Directions for this task: When you reach the line containing "Image segmentation is" in the data below, begin returning lines exactly as written, and stop once the line containing "divided into separate" has been returned.

[Start of Attachment]

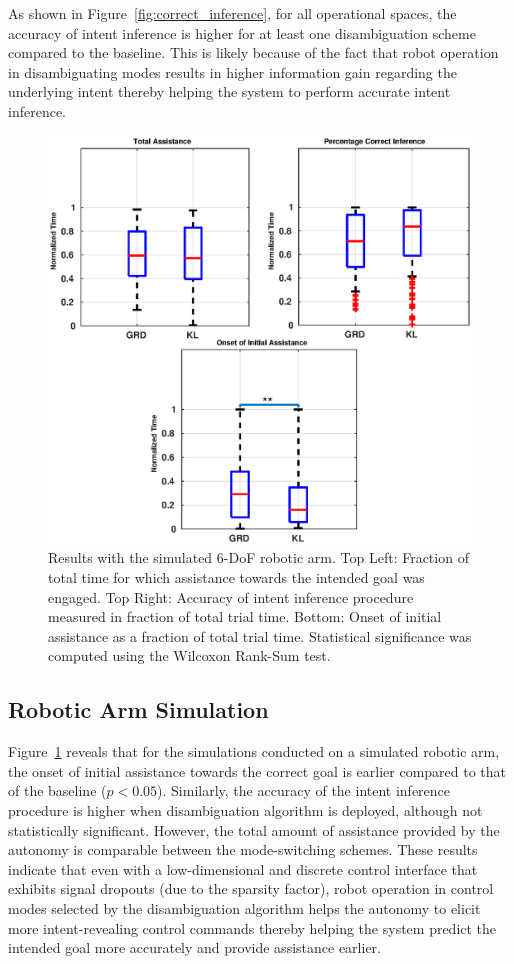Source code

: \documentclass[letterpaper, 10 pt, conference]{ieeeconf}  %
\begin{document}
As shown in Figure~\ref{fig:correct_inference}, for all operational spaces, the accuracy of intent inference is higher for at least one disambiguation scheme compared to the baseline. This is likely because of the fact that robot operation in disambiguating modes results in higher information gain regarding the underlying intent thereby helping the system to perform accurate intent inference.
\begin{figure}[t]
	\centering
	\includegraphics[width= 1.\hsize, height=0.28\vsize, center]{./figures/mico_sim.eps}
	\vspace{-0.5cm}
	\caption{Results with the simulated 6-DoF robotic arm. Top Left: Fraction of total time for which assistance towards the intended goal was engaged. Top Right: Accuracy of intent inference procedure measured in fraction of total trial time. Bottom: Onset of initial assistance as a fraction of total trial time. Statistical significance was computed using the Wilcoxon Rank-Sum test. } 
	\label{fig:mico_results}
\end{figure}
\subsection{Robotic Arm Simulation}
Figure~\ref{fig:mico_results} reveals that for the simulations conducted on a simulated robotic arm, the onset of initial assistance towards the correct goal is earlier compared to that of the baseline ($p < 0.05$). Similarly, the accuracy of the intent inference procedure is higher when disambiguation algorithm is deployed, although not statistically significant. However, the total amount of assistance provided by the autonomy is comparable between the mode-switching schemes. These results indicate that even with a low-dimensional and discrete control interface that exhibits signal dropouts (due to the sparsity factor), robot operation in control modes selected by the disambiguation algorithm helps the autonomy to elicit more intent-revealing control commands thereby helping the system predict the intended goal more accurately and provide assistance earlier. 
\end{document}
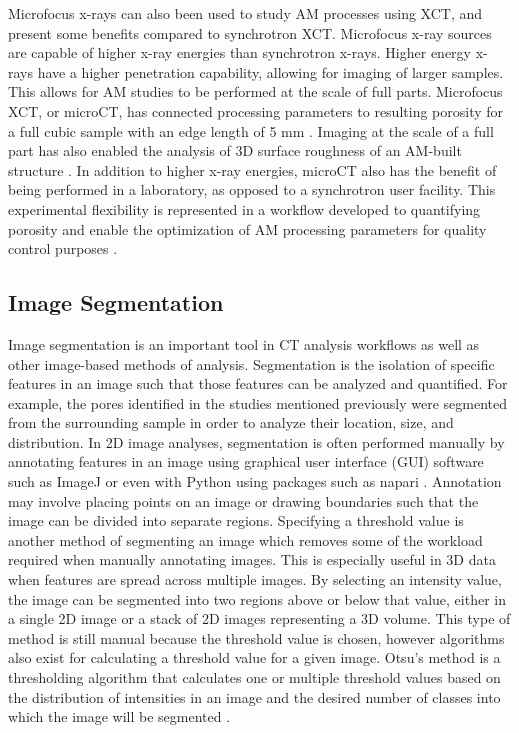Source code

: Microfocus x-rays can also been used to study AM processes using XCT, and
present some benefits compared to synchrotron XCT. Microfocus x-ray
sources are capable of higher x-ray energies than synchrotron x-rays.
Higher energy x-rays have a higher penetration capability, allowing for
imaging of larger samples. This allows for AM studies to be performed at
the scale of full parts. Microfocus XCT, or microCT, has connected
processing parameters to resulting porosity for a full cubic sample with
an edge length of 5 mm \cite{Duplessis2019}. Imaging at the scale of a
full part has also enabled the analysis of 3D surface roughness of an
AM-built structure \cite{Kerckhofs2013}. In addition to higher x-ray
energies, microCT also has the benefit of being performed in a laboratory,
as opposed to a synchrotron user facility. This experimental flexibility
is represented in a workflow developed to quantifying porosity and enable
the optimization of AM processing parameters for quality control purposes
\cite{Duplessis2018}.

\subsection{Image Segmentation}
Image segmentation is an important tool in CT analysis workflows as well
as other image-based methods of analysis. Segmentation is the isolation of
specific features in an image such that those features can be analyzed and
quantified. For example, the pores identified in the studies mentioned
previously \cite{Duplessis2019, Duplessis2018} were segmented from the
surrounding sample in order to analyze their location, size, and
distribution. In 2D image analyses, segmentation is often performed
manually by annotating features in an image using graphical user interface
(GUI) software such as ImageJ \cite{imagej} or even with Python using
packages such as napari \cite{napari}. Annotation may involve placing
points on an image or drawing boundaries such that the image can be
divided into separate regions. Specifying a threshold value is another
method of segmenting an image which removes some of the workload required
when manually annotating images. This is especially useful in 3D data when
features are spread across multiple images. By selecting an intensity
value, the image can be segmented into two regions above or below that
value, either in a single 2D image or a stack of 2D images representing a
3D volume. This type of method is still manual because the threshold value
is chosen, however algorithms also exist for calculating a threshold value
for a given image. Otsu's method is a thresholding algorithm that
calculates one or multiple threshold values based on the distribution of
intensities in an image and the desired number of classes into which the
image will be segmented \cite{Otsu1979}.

[End of Attachment]

Expected output:
Image segmentation is an important tool in CT analysis workflows as well
as other image-based methods of analysis. Segmentation is the isolation of
specific features in an image such that those features can be analyzed and
quantified. For example, the pores identified in the studies mentioned
previously \cite{Duplessis2019, Duplessis2018} were segmented from the
surrounding sample in order to analyze their location, size, and
distribution. In 2D image analyses, segmentation is often performed
manually by annotating features in an image using graphical user interface
(GUI) software such as ImageJ \cite{imagej} or even with Python using
packages such as napari \cite{napari}. Annotation may involve placing
points on an image or drawing boundaries such that the image can be
divided into separate regions. Specifying a threshold value is another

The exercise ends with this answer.